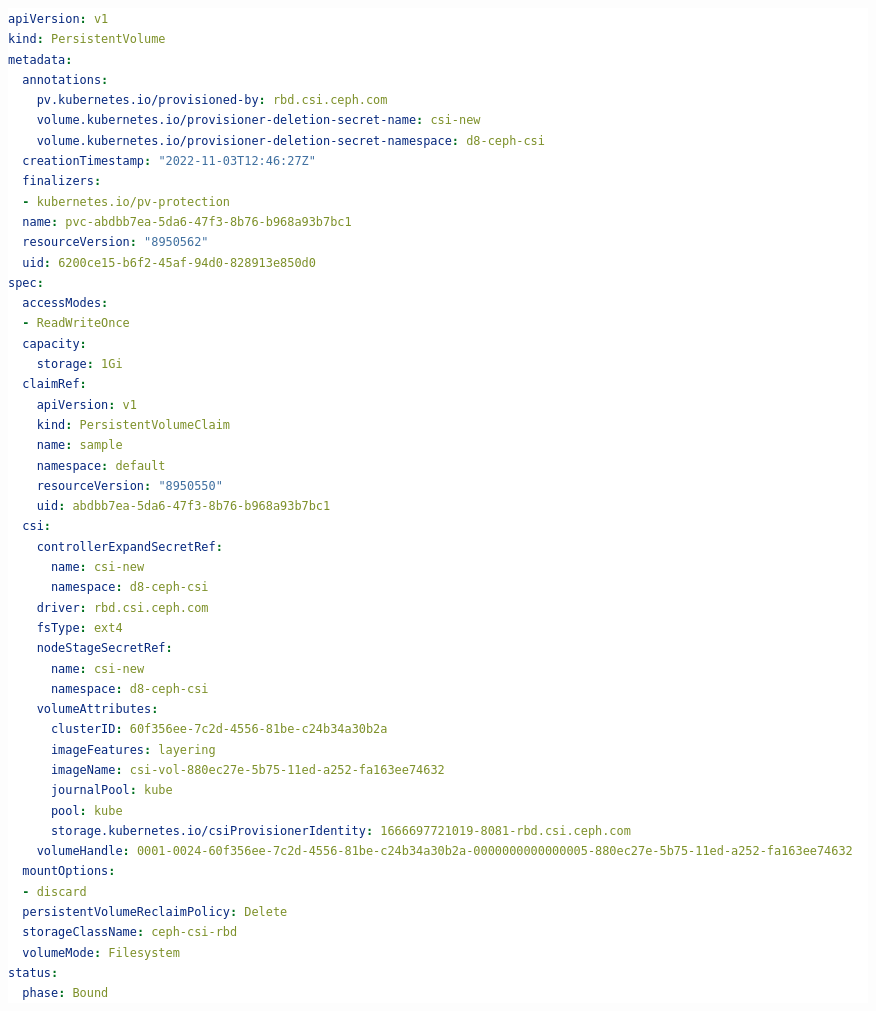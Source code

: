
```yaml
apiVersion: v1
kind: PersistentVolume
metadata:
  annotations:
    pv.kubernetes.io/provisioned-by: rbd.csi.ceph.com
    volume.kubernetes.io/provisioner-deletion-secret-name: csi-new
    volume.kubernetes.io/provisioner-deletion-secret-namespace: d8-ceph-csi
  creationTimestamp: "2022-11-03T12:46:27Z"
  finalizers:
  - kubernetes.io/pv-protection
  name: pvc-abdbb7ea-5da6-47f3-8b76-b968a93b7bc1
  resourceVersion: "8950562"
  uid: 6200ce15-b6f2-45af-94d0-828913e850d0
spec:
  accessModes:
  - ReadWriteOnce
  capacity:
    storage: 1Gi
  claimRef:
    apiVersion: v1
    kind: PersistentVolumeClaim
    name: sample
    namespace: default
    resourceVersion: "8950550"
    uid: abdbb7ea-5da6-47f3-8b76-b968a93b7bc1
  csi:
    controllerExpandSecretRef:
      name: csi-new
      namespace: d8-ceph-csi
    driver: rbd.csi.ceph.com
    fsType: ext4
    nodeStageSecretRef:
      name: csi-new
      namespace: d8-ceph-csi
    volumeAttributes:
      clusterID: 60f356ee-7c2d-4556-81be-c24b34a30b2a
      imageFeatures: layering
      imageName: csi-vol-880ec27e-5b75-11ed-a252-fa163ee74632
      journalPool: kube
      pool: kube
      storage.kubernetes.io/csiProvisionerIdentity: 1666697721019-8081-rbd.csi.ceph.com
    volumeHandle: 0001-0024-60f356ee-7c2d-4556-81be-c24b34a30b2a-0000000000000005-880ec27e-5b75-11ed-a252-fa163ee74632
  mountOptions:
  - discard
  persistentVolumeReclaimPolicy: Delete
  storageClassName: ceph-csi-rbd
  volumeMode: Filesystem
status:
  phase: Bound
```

...

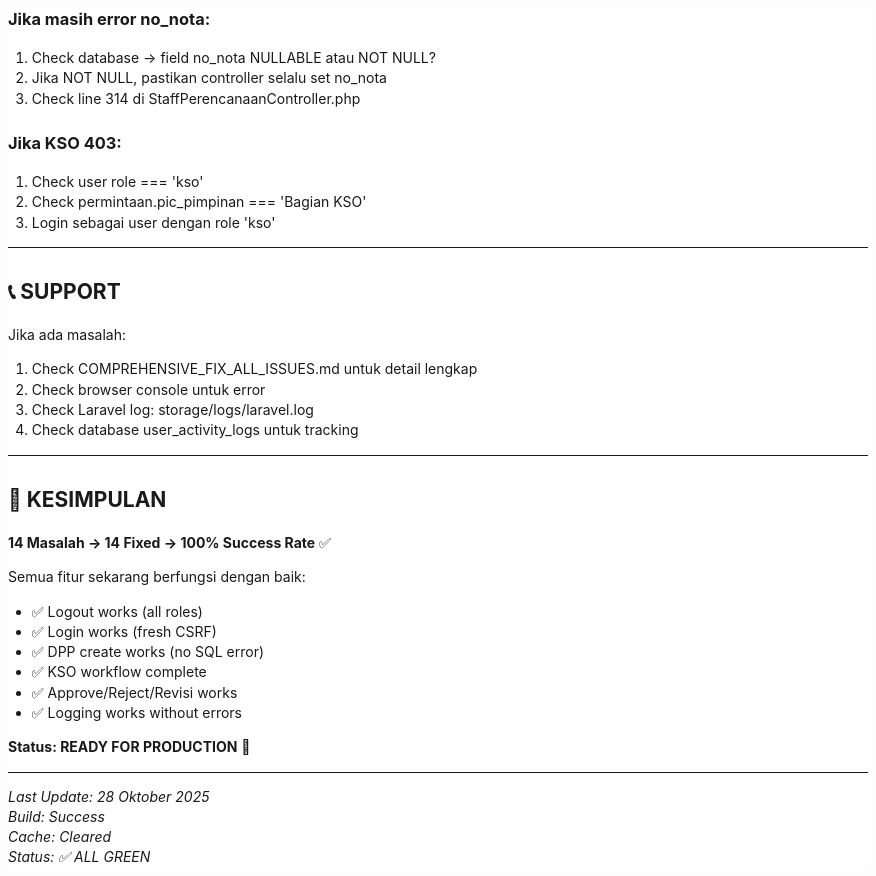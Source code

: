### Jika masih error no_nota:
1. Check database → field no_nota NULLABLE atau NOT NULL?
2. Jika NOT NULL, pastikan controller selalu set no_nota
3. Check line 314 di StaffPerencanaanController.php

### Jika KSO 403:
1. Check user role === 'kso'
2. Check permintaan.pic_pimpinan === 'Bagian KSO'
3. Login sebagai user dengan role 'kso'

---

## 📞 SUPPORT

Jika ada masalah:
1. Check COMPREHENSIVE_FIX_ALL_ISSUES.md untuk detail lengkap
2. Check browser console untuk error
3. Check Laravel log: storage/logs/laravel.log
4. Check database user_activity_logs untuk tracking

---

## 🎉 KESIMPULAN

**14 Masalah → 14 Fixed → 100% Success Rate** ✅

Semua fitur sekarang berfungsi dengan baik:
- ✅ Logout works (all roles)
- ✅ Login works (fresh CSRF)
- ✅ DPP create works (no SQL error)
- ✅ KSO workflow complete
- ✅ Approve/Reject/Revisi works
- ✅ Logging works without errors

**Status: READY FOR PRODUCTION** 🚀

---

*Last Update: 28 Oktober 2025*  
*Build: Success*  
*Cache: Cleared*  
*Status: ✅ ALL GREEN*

Work request – If a line of the listing above contains "Success", pick it out and copy it.

Answer below –
**14 Masalah → 14 Fixed → 100% Success Rate** ✅
*Build: Success*  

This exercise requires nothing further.